# Fedora 17, Google Chrome, and Flash



## flytape8490 (Oct 7, 2003)

I just installed Fedora 17 and finished configuring everything. All that's left is getting Google Chrome installed and properly running.
Easy, right? Not entirely. Flash doesn't seem to work. Note that I am using CHROME. Not chromium.
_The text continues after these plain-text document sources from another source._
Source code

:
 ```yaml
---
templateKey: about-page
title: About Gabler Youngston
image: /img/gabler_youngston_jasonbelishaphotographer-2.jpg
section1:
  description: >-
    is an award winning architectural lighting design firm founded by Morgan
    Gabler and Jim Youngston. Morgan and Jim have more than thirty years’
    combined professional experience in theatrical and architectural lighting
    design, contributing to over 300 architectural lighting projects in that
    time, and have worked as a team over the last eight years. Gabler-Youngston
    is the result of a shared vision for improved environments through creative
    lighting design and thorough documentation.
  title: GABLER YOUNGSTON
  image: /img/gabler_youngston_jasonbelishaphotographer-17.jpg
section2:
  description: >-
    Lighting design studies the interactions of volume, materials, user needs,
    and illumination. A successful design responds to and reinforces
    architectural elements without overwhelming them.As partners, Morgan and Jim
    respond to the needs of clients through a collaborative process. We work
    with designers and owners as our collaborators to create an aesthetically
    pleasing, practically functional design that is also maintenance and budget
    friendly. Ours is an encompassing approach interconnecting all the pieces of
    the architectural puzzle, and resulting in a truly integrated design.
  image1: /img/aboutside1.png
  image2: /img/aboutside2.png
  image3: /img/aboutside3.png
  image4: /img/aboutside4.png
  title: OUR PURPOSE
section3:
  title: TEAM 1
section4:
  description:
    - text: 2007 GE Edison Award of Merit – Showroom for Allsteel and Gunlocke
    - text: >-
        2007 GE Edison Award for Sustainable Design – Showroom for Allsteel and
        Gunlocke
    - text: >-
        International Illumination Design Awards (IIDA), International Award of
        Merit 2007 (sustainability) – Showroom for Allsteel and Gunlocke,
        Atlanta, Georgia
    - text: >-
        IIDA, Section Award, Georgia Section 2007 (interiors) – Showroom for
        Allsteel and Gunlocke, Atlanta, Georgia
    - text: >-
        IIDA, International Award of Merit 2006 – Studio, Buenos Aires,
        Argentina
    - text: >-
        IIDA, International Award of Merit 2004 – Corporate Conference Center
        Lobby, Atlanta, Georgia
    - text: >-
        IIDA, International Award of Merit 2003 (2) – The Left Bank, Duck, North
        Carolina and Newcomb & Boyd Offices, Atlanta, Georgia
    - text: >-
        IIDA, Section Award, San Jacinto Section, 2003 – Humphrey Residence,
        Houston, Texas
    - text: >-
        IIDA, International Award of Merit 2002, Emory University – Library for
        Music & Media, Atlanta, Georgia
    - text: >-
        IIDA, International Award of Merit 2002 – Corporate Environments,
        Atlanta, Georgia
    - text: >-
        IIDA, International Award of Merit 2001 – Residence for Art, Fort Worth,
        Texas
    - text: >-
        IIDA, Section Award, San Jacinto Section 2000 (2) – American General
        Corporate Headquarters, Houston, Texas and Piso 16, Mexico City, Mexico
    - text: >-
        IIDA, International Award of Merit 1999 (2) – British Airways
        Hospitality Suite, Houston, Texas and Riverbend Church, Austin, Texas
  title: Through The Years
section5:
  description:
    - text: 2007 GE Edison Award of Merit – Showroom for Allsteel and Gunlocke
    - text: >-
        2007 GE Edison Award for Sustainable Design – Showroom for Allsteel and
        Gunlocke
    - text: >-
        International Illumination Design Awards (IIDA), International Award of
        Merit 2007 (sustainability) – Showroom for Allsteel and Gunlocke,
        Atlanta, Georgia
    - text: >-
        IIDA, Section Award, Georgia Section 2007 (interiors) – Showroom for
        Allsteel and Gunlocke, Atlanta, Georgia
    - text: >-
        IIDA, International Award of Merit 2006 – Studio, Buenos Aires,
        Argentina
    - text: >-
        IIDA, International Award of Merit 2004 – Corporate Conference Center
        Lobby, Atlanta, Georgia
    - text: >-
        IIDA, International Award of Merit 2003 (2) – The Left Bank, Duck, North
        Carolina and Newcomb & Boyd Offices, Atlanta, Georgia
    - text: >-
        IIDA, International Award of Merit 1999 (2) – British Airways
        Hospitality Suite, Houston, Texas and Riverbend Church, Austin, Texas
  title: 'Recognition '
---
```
Lets walk through this step by step, shall we?
1. Install Fedora.
2. Set up RPM fusion
3. Via yum, install things.
4. Reboot.
5. Install updates.
6. Reboot.

(this is where Chrome gets involved)
7. Visit https://www.google.com/intl/en/chro...gn=en&utm_source=en-ha-na-us-bk&utm_medium=ha
8. Click Download Chrome
9. Select 32 bit .rpm (For Fedora/openSUSE)
10. Download.
11. Run rpm
12. Authorize installation of dependencies
13. Wait.
14. Run chrome
15. Don't set up logins or anything.
16. Try and visit a flash site, notice flash isn't working. (see attached image)
17. aboutlugins, see that flash isn't there (see the other attached image)

18. ponder
19. try installing flash manually.
20. reboot
21. realize this doesn't work.

Actually, how this happened was I installed chrome on when I installed f17 Wednesday, realize flash isn't working and think I somehow screwed up the install process somewhere. After plenty of searching and attempting solutions, I decided it was clearly something that I screwed up when configuring the system.
So I reinstalled fedora17 again today and made sure the first thing I set up was Chrome. And that didn't change anything.
So yeah. How do I fix this?


----------



## flytape8490 (Oct 7, 2003)

Seven hours and still no ideas?


----------



## flytape8490 (Oct 7, 2003)

also note that flash works fine in firefox.


----------



## flytape8490 (Oct 7, 2003)

wow. over 24 hours and still no ideas.


----------



## _101_ (Jun 9, 2012)

If you want to install flash manually Type about://plugins into the address bar then disable flash, then install.
Flash should auto update with chrome anyway though with yum update when a new version is ready.
Best of luck.


----------



## flytape8490 (Oct 7, 2003)

...no, i don't think you realize.
Flash just isn't there period.
I know it's supposed to be there by default...
Imagine my situation this way:
Wipe your hard drive, install Fedora 17.
The first thing you do after getting your system configured and wifi set up is download and install google chrome.
Flash is supposed to be there automatically as part of chrome, right?
But it isn't.
Flash just isn't appearing with chrome at all period.
there is no plugin to disable.
Installing the 3rd party plugin should then cause something to pop up in about://plugins, right?
It doesn't. That screenshot I posted before shows literally the only options I have available to me on the plugins menu, both before and after attempting to install flash from adobe's website.


----------



## _101_ (Jun 9, 2012)

I just tried on a fresh install, which was showing flash in chrome not working, then installed flash from the adobe site (the RPM version) then it worked.
So give this way a try please.

http://get.adobe.com/flashplayer/?no_redirect

site may be different for your version as your in USA, but I think it's ok
Also change the setting to 32 bit if that's what your running.


----------



## flytape8490 (Oct 7, 2003)

That's the one I tried originally and it did not work. Neither YUM or RPM work. I'm not entirely sure what to do with the .tar.gz but I will be looking into it.


----------



## flytape8490 (Oct 7, 2003)

yeah... tar.gz doesn't really work either. x_x


----------